* Exercise details *
The listing that follows must be retyped exactly, without its pictures.

* Data excerpts *
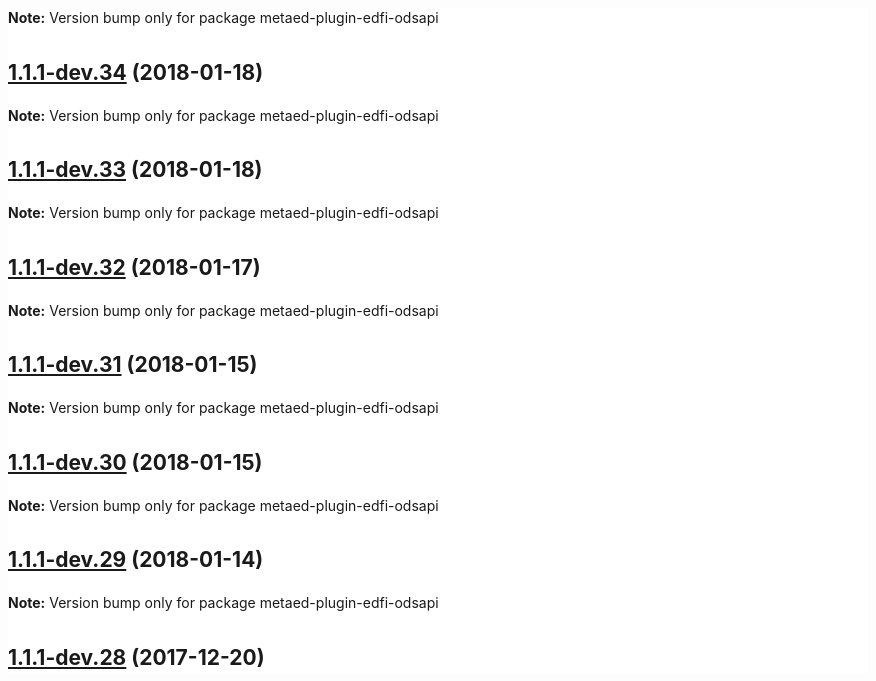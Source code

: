 


**Note:** Version bump only for package metaed-plugin-edfi-odsapi

<a name="1.1.1-dev.34"></a>
## [1.1.1-dev.34](https://github.com/Ed-Fi-Alliance/MetaEd-js/compare/v1.1.1-dev.32...v1.1.1-dev.34) (2018-01-18)




**Note:** Version bump only for package metaed-plugin-edfi-odsapi

<a name="1.1.1-dev.33"></a>
## [1.1.1-dev.33](https://github.com/Ed-Fi-Alliance/MetaEd-js/compare/v1.1.1-dev.32...v1.1.1-dev.33) (2018-01-18)




**Note:** Version bump only for package metaed-plugin-edfi-odsapi

<a name="1.1.1-dev.32"></a>
## [1.1.1-dev.32](https://github.com/Ed-Fi-Alliance/MetaEd-js/compare/v1.1.1-dev.31...v1.1.1-dev.32) (2018-01-17)




**Note:** Version bump only for package metaed-plugin-edfi-odsapi

<a name="1.1.1-dev.31"></a>
## [1.1.1-dev.31](https://github.com/Ed-Fi-Alliance/MetaEd-js/compare/v1.1.1-dev.30...v1.1.1-dev.31) (2018-01-15)




**Note:** Version bump only for package metaed-plugin-edfi-odsapi

<a name="1.1.1-dev.30"></a>
## [1.1.1-dev.30](https://github.com/Ed-Fi-Alliance/MetaEd-js/compare/v1.1.1-dev.29...v1.1.1-dev.30) (2018-01-15)




**Note:** Version bump only for package metaed-plugin-edfi-odsapi

<a name="1.1.1-dev.29"></a>
## [1.1.1-dev.29](https://github.com/Ed-Fi-Alliance/MetaEd-js/compare/v1.1.1-dev.26...v1.1.1-dev.29) (2018-01-14)




**Note:** Version bump only for package metaed-plugin-edfi-odsapi

<a name="1.1.1-dev.28"></a>
## [1.1.1-dev.28](https://github.com/Ed-Fi-Alliance/MetaEd-js/compare/v1.1.1-dev.26...v1.1.1-dev.28) (2017-12-20)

* Answer space *
Source code

: 


**Note:** Version bump only for package metaed-plugin-edfi-odsapi

<a name="1.1.1-dev.34"></a>
## [1.1.1-dev.34](https://github.com/Ed-Fi-Alliance/MetaEd-js/compare/v1.1.1-dev.32...v1.1.1-dev.34) (2018-01-18)




**Note:** Version bump only for package metaed-plugin-edfi-odsapi

<a name="1.1.1-dev.33"></a>
## [1.1.1-dev.33](https://github.com/Ed-Fi-Alliance/MetaEd-js/compare/v1.1.1-dev.32...v1.1.1-dev.33) (2018-01-18)




**Note:** Version bump only for package metaed-plugin-edfi-odsapi

<a name="1.1.1-dev.32"></a>
## [1.1.1-dev.32](https://github.com/Ed-Fi-Alliance/MetaEd-js/compare/v1.1.1-dev.31...v1.1.1-dev.32) (2018-01-17)




**Note:** Version bump only for package metaed-plugin-edfi-odsapi

<a name="1.1.1-dev.31"></a>
## [1.1.1-dev.31](https://github.com/Ed-Fi-Alliance/MetaEd-js/compare/v1.1.1-dev.30...v1.1.1-dev.31) (2018-01-15)




**Note:** Version bump only for package metaed-plugin-edfi-odsapi

<a name="1.1.1-dev.30"></a>
## [1.1.1-dev.30](https://github.com/Ed-Fi-Alliance/MetaEd-js/compare/v1.1.1-dev.29...v1.1.1-dev.30) (2018-01-15)




**Note:** Version bump only for package metaed-plugin-edfi-odsapi

<a name="1.1.1-dev.29"></a>
## [1.1.1-dev.29](https://github.com/Ed-Fi-Alliance/MetaEd-js/compare/v1.1.1-dev.26...v1.1.1-dev.29) (2018-01-14)




**Note:** Version bump only for package metaed-plugin-edfi-odsapi

<a name="1.1.1-dev.28"></a>
## [1.1.1-dev.28](https://github.com/Ed-Fi-Alliance/MetaEd-js/compare/v1.1.1-dev.26...v1.1.1-dev.28) (2017-12-20)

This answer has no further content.